While literary studies are diversifying their literary base and often renaming themselves "cultural studies," language study is increasingly viewed as providing not only points of contact with native speakers but privileged access to their way of thinking--to their culture. Nostrand (1991) wrote that proficiency in a foreign language means "effective communication [which] involves not only exchanging verbal messages but "creating rapport, eliciting respect and good will." He goes on to say that this requires "accurate as well as fluent language...[supported by] (1) a knowledge of the culture and society expected of the outsider by a native speaker...; (2) a knowledge of how to observe and analyze a culture...; and (3) the sociolinguistic ability to interact, to perceive nonverbal messages." Underlying these abilities is an essential prerequisite that Nostrand calls "empathy toward other cultures and perspective on one's own."


Clearly one of the goals of learning a foreign language is to be able to communicate--to understand and be understood by native speakers of the language. For that, linguistic accuracy is not enough. One would hope that learners could develop the "capacity to participate in another's feelings or ideas" and gain empathy toward members of another culture, but empathy is a personal feeling of solidarity, not a social capacity. When we talk about culture, we are talking about the ability to understand and be understood by others as members of a given discourse community, not as isolated individuals. Rather than the personal term empathy, the correlate social concept of politeness is used here to discuss the ability to see the world from another person's perspective. The notion of politeness stresses the social nature of interpersonal relationships and their cultural relativity: what might be polite behavior to Americans may have a very different value for the French or Germans, even though they may all be empathic individuals.
To illustrate, Judy, a young American student returning from a stay with a German family, complained that she never found out how to say "I'm sorry" in German. For instance, she would enter the living room where the father was sitting, and he would ask her to close the door. As she would go to close the door, she would feel like saying, "Oh, I'm sorry," as she was used to doing at home, to show her sensitive attention to the other family members' needs. However, "entschuldigen Sie bitte (please forgive me) seemed inappropriate, "Verzeihung (excuse me) seemed too conventional, and "Es tut mir leid (I'm sorry) seemed excessive. So what should she say?

In English, Judy intuitively sensed that the situation called for "I'm sorry," but she felt awkward replicating the text of prior similar situations in her own family. This situation seemed to call for a different response in German.

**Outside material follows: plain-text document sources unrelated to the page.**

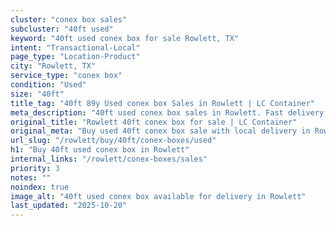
 ```yaml
---
cluster: "conex box sales"
subcluster: "40ft used"
keyword: "40ft used conex box for sale Rowlett, TX"
intent: "Transactional-Local"
page_type: "Location-Product"
city: "Rowlett, TX"
service_type: "conex box"
condition: "Used"
size: "40ft"
title_tag: "40ft 89y Used conex box Sales in Rowlett | LC Container"
meta_description: "40ft used conex box sales in Rowlett. Fast delivery, competitive pricing. Serving conex boxes area. Quote ID: VUZ. Call (214) 524-4168 for your free quote today."
original_title: "Rowlett 40ft conex box for sale | LC Container"
original_meta: "Buy used 40ft conex box sale with local delivery in Rowlett, TX. LC Container — local Since 2003. Request a fast quote today."
url_slug: "/rowlett/buy/40ft/conex-boxes/used"
h1: "Buy 40ft used conex box in Rowlett"
internal_links: "/rowlett/conex-boxes/sales"
priority: 3
notes: ""
noindex: true
image_alt: "40ft used conex box available for delivery in Rowlett"
last_updated: "2025-10-20"
---
```


<!-- TODO: Add unique city/inventory copy, images, and internal links here. -->
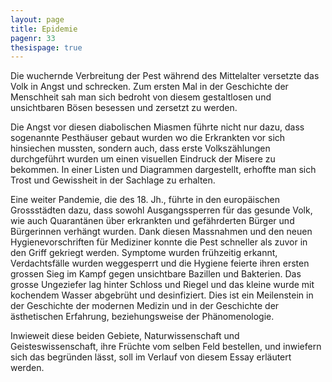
 ```yaml
---
layout: page
title: Epidemie
pagenr: 33
thesispage: true
---
```


Die wuchernde Verbreitung der Pest während des Mittelalter versetzte das Volk in Angst und schrecken. Zum ersten Mal in der Geschichte der Menschheit sah man sich bedroht von diesem gestaltlosen und unsichtbaren Bösen besessen und zersetzt zu werden.

Die Angst vor diesen diabolischen Miasmen führte nicht nur dazu, dass sogenannte Pesthäuser gebaut wurden wo die Erkrankten vor sich hinsiechen mussten, sondern auch, dass erste Volkszählungen durchgeführt wurden um einen visuellen Eindruck der Misere zu bekommen. In einer Listen und Diagrammen dargestellt, erhoffte man sich Trost und Gewissheit in der Sachlage zu erhalten.

Eine weiter Pandemie, die des 18. Jh., führte in den europäischen Grossstädten dazu, dass sowohl Ausgangssperren für das gesunde Volk, wie auch Quarantänen über erkrankten und gefährderten Bürger und Bürgerinnen verhängt wurden. Dank diesen Massnahmen und den neuen Hygienevorschriften für Mediziner konnte die Pest schneller als zuvor in den Griff gekriegt werden. Symptome wurden frühzeitig erkannt, Verdachtsfälle wurden weggesperrt und die Hygiene feierte ihren ersten grossen Sieg im Kampf gegen unsichtbare Bazillen und Bakterien. Das grosse Ungeziefer lag hinter Schloss und Riegel und das kleine wurde mit kochendem Wasser abgebrüht und desinfiziert. Dies ist ein Meilenstein in der Geschichte der modernen Medizin und in der Geschichte der ästhetischen Erfahrung, beziehungsweise der Phänomenologie.

Inwieweit diese beiden Gebiete, Naturwissenschaft und Geisteswissenschaft, ihre Früchte vom selben Feld bestellen, und inwiefern sich das begründen lässt, soll im Verlauf von diesem Essay erläutert werden.
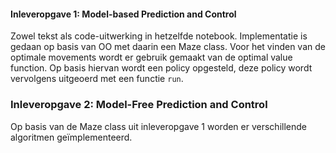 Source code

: #### Inleveropgave 1: Model-based Prediction and Control
Zowel tekst als code-uitwerking in hetzelfde notebook. Implementatie is gedaan op basis van OO met daarin een Maze class. Voor het vinden van de optimale movements wordt er gebruik gemaakt van de optimal value function. Op basis hiervan wordt een policy opgesteld, deze policy wordt vervolgens uitgeoerd met een functie ```run```.

### Inleveropgave 2: Model-Free Prediction and Control
Op basis van de Maze class uit inleveropgave 1 worden er verschillende algoritmen geïmplementeerd.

Because closing the door is not part of a clear-cut set of conventional social rules in American society, the situation Judy found herself in clearly required in English a more personal "I'm sorry." But Judy was in Germany, and she sensed that the German situation did not call for personal attention to another person's feelings or needs. Rather, closing the door behind you when you enter a room seemed to be the socially appropriate thing to do in Germany. Thus, a personal expression of concern could indeed have been viewed as inappropriate, and the father would have interpreted it as a puzzling expression of guilt on the part of a foreigner. But Judy wanted to be polite and considerate.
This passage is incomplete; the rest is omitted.